Crazyboy, that shell looks fine to me. The string should be fine. I like hemp twine personally.

 

Anyway, something I noticed. It sure looks like you started and ended the horizontal spikings with hot glue. I can only imagine you did the same with the verticals. This is going to result in a very poor break. It should all be one continuous string. Pictures would make this much easier to describe.

 

You should tie the string off to the fuse, or around the shell like so:

http://www.passfire.com/archives/issue2_9/malta26.jpg

 

I normally do it like the picture. It makes it easier to start spiking, and doesn't put as much stress on the fuse.

 

Spike as normal. I normally off center spike to keep the fuse from piling up around the time fuse. I've accidentally sliced my spiking strings while splitting the fuse on multiple occasions.

 

After that, you have to have a slow spiral down to the bottom.
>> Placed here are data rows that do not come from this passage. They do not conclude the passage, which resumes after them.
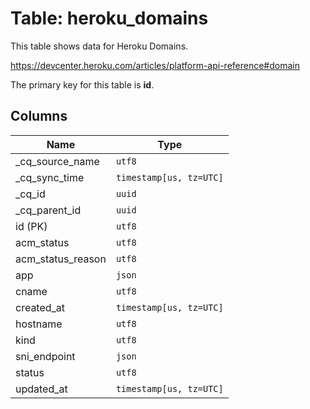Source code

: # Table: heroku_domains

This table shows data for Heroku Domains.

https://devcenter.heroku.com/articles/platform-api-reference#domain

The primary key for this table is **id**.

## Columns

| Name          | Type          |
| ------------- | ------------- |
|_cq_source_name|`utf8`|
|_cq_sync_time|`timestamp[us, tz=UTC]`|
|_cq_id|`uuid`|
|_cq_parent_id|`uuid`|
|id (PK)|`utf8`|
|acm_status|`utf8`|
|acm_status_reason|`utf8`|
|app|`json`|
|cname|`utf8`|
|created_at|`timestamp[us, tz=UTC]`|
|hostname|`utf8`|
|kind|`utf8`|
|sni_endpoint|`json`|
|status|`utf8`|
|updated_at|`timestamp[us, tz=UTC]`|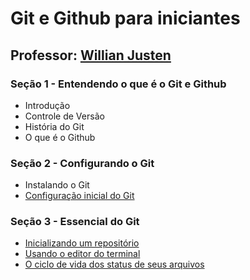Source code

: # Git e Github para iniciantes #

## Professor: [Willian Justen](https://github.com/willianjusten) ##

### Seção 1 - Entendendo o que é o Git e Github ###
* Introdução
* Controle de Versão
* História do Git
* O que é o Github

### Seção 2 - Configurando o Git ###
* Instalando o Git
* [Configuração inicial do Git](https://github.com/deppbrazil/course-git-e-github-para-iniciantes/blob/master/configuracao-inicial-do-git.md)

### Seção 3 - Essencial do Git ###
* [Inicializando um repositório](https://github.com/deppbrazil/course-git-e-github-para-iniciantes/blob/master/inicializando-um-repositorio.md)
* [Usando o editor do terminal](https://github.com/deppbrazil/course-git-e-github-para-iniciantes/blob/master/usando-o-editor-do-terminal.md)
* [O ciclo de vida dos status de seus arquivos](https://github.com/deppbrazil/course-git-e-github-para-iniciantes/blob/master/o-ciclo-de-vida-dos-status-de-seus-arquivos.md)  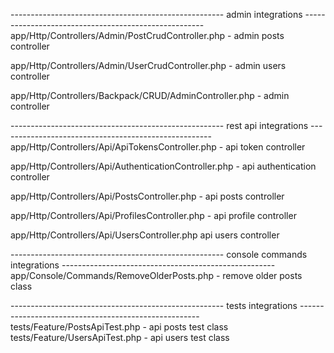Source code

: ----------------------------------------------------- admin integrations -----------------------------------------------------
app/Http/Controllers/Admin/PostCrudController.php - admin posts controller

app/Http/Controllers/Admin/UserCrudController.php - admin users controller

app/Http/Controllers/Backpack/CRUD/AdminController.php - admin controller

----------------------------------------------------- rest api integrations -----------------------------------------------------
app/Http/Controllers/Api/ApiTokensController.php - api token controller

app/Http/Controllers/Api/AuthenticationController.php - api authentication controller

app/Http/Controllers/Api/PostsController.php - api posts controller

app/Http/Controllers/Api/ProfilesController.php - api profile controller

app/Http/Controllers/Api/UsersController.php api users controller

----------------------------------------------------- console commands integrations -----------------------------------------------------
app/Console/Commands/RemoveOlderPosts.php - remove older posts class

----------------------------------------------------- tests integrations -----------------------------------------------------
tests/Feature/PostsApiTest.php - api posts test class
tests/Feature/UsersApiTest.php - api users test class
http://www.passfire.com/archives/issue1_3/spike4.jpg

 

There is a trick to doing this. Say you are looking at the shell from the fuse end, and just completed your last vertical. Go accross the shell as if you are going to spike it again. The string should be next to the first vertical. Say you are going to spiral down counter-clockwise as you are looking at the fused end. Lay the string on the left side of the vertical. Then start spiraling it down. The vertical helps to hold the string in place as you are winding down. It should take maybe 1/2 to 3/4 of a turn to reach the bottom. Put a horizontal over the spiral to hold it in place, and spike horizontally as normal. When you get to the top, put around 3 bands next to each other.

 

Now is when you tie it off. There are two ways. The first is to slide it under a vertical, and glue it into place. Personally, I don't like this. What I do is slide the string under the spiral you made down. Then I can pull back on it and make everything very tight. I tie it off with a knot. The 3 bands at the top are to allow ample string for tying it off.

 

A hint about getting string under verticals. Do it on the top of the shell. You can use a pencil or something to slide the string under on the top, then slide it down, and work it over the edge to get it down on the side to tie/glue off.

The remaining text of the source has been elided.